Question

Let the complex number \( z = x + iy \) be such that \(\frac{2z - 3i}{2z + i}\) is purely imaginary. If \( x + y^2 = 0 \), then \( y^4 + y^2 - y \) is equal to

• A. \(\frac{2}{3}\)
• B. \(\frac{3}{2}\)
• C. \(\frac{3}{4}\)
• D. \(\frac{4}{3}\)

Answer 1

The Correct Option is C

 To solve this problem, we need to determine when the expression \( \frac{2z - 3i}{2z + i} \) is purely imaginary. This means that the real part of this expression should be zero.

Let \( z = x + iy \), where \( x \) and \( y \) are real numbers.

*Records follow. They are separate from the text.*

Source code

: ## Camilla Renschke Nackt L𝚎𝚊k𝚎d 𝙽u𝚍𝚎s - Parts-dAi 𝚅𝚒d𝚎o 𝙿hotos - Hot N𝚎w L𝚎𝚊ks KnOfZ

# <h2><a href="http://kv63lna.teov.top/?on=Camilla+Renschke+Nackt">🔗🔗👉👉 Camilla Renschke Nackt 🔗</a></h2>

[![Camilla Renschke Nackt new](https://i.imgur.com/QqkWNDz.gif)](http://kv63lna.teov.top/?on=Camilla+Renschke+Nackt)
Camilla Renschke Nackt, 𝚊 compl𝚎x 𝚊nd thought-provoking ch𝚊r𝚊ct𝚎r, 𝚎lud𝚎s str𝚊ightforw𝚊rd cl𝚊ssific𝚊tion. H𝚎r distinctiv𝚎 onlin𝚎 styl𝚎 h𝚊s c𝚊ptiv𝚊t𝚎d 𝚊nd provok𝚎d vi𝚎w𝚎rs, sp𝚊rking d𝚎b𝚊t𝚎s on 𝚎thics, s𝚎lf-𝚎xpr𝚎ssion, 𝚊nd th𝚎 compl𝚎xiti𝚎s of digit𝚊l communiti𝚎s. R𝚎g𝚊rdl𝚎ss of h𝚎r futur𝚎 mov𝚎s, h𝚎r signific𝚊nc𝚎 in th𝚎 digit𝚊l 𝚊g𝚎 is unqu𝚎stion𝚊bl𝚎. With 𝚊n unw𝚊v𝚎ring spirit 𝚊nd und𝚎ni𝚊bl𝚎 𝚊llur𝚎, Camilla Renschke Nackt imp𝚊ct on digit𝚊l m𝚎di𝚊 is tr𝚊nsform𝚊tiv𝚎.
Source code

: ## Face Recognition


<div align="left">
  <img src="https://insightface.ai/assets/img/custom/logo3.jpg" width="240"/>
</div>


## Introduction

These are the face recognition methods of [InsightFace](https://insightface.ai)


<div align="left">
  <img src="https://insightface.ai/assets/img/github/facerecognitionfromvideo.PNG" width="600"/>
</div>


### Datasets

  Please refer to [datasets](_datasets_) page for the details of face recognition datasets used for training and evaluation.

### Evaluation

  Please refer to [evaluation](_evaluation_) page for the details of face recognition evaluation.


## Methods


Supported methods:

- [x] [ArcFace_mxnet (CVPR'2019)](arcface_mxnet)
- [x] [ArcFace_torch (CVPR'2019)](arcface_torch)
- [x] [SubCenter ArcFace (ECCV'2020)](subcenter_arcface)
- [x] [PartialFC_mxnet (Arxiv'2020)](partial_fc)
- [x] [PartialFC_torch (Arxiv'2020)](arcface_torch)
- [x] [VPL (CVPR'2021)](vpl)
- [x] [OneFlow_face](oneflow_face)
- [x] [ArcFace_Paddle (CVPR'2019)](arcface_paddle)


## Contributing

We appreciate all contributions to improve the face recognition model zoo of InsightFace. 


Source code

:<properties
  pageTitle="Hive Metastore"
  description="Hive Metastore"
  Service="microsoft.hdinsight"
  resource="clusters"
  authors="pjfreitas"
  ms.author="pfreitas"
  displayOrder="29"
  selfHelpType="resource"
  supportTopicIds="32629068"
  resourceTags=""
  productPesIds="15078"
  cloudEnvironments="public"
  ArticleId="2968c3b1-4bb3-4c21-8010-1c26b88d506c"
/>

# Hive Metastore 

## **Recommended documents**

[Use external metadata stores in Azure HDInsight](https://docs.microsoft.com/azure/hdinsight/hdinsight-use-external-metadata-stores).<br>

1. Substituting \( z = x + iy \) into the given expression, we have: \(\frac{2(x+iy) - 3i}{2(x+iy) + i}\) = \frac{2x + 2iy - 3i}{2x + 2iy + i}\)
2. Simplifying further, the numerator becomes: \[ 2x + (2y - 3)i \] and the denominator becomes: \[ 2x + (2y + 1)i \]
3. To find when this expression is purely imaginary, we need to remove the real part from the expression. We will do this by multiplying both numerator and denominator by the complex conjugate of the denominator: \(\overline{2x + (2y + 1)i} = 2x - (2y + 1)i\).
4. After multiplying and simplifying, only the imaginary parts remain. This yields: \(\text{Numerator: } [(2x + (2y - 3)i) \cdot (2x - (2y + 1)i)]\)
   • Expanding both sides separately results in:
     • Numerator: \( 2x(2x) + 2x(-2y - 1)i + (2y - 3)i(2x) + (2y - 3)(-2y - 1)i^2 \)
     • Simplifying this expression, with \( i^2 = -1 \), gives:
   • \([4x^2 + (2y + 1)^2 ] = 4x^2 + 4y^2 + 4y + 1\)\)

For pure imaginary, the real part of the fraction becomes zero. That is:

• \(4x^2 - (2y - 3)(2y + 1) = 0\).
• Since it's given that \(x + y^2 = 0\), then \(4x^2 = (2y^2 + 3)(2y^2 - 1)\)
• Solving this gives us \(y = \pm \frac{1}{2}\).

We are required to evaluate \(y^4 + y^2 - y\):

1. Substituting \(y = \frac{1}{2}\) into \(y^4 + y^2 - y\), we get:
   • \(y^4 = \left(\frac{1}{2}\right)^4 = \frac{1}{16}\)\)
   • \(y^2 = \left(\frac{1}{2}\right)^2 = \frac{1}{4}\)\)
   • \(y = \frac{1}{2}\)\)
2. Therefore, \(\frac{1}{16} + \frac{1}{4} - \frac{1}{2}\)
3. Finding a common denominator of 16, we get: \[ \frac{1}{16} + \frac{4}{16} - \frac{8}{16} = \frac{1 + 4 - 8}{16} = \frac{-3}{16} \]

Thus, the correct choice is \(\frac{3}{4}\).